====== The records ======

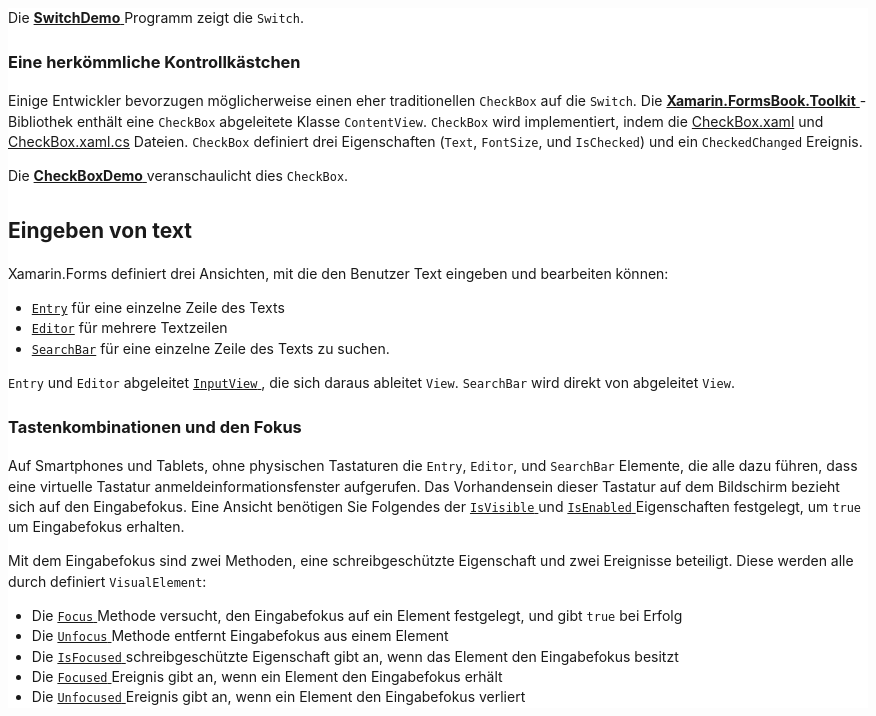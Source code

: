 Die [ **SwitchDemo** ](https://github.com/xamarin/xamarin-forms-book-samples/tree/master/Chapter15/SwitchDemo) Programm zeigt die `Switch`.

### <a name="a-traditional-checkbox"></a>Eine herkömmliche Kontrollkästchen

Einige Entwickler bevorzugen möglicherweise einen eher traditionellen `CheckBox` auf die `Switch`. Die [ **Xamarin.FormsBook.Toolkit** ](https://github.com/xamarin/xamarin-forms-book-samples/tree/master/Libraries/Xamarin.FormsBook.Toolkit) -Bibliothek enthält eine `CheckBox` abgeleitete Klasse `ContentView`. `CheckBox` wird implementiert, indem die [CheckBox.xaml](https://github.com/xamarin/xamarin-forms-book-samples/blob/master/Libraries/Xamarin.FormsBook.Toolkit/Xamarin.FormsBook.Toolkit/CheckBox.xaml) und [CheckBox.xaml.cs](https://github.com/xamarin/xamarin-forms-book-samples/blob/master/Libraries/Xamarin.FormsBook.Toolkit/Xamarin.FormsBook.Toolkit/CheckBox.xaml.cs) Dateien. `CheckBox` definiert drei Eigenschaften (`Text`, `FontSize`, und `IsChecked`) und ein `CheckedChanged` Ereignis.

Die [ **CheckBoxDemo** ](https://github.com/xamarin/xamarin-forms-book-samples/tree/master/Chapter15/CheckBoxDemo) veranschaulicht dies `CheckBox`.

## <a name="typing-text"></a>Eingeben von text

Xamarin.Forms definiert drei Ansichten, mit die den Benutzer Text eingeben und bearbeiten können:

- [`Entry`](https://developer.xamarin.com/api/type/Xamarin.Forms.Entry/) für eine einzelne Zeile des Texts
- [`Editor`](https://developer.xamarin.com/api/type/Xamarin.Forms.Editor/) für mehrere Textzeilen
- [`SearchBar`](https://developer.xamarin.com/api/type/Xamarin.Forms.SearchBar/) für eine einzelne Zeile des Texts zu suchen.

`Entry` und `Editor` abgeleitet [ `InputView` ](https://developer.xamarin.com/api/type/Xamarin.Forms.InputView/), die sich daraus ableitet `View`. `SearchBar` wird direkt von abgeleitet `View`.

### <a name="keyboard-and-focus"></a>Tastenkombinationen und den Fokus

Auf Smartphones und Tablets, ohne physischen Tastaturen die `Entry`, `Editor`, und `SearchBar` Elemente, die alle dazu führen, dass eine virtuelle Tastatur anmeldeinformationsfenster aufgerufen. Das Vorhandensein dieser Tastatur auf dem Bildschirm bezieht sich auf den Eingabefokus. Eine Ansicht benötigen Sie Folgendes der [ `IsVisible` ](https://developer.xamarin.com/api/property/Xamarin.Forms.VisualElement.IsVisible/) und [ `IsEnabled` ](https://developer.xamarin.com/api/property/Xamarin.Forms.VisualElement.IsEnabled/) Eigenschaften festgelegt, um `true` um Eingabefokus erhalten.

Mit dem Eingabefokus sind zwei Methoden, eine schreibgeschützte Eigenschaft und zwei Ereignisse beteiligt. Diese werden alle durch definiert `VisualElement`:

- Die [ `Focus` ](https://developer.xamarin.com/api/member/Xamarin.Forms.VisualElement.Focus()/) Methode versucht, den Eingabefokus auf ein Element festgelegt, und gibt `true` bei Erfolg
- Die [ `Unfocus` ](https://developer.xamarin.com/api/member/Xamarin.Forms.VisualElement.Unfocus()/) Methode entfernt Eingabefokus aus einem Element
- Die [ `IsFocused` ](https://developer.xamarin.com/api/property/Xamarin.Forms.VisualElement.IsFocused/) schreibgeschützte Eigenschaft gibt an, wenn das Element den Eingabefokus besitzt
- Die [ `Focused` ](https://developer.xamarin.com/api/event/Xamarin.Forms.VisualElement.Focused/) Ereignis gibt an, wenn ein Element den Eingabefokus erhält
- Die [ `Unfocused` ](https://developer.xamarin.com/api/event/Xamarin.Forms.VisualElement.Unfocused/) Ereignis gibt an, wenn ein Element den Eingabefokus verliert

======

**Exercise objective:** Could you write out, exactly as they stand, only the lines above that begin at the line with "und den Fokus" and stop after the line with "aus einem Element"?

**Reply to the exercise:**
### <a name="keyboard-and-focus"></a>Tastenkombinationen und den Fokus

Auf Smartphones und Tablets, ohne physischen Tastaturen die `Entry`, `Editor`, und `SearchBar` Elemente, die alle dazu führen, dass eine virtuelle Tastatur anmeldeinformationsfenster aufgerufen. Das Vorhandensein dieser Tastatur auf dem Bildschirm bezieht sich auf den Eingabefokus. Eine Ansicht benötigen Sie Folgendes der [ `IsVisible` ](https://developer.xamarin.com/api/property/Xamarin.Forms.VisualElement.IsVisible/) und [ `IsEnabled` ](https://developer.xamarin.com/api/property/Xamarin.Forms.VisualElement.IsEnabled/) Eigenschaften festgelegt, um `true` um Eingabefokus erhalten.

Mit dem Eingabefokus sind zwei Methoden, eine schreibgeschützte Eigenschaft und zwei Ereignisse beteiligt. Diese werden alle durch definiert `VisualElement`:

- Die [ `Focus` ](https://developer.xamarin.com/api/member/Xamarin.Forms.VisualElement.Focus()/) Methode versucht, den Eingabefokus auf ein Element festgelegt, und gibt `true` bei Erfolg
- Die [ `Unfocus` ](https://developer.xamarin.com/api/member/Xamarin.Forms.VisualElement.Unfocus()/) Methode entfernt Eingabefokus aus einem Element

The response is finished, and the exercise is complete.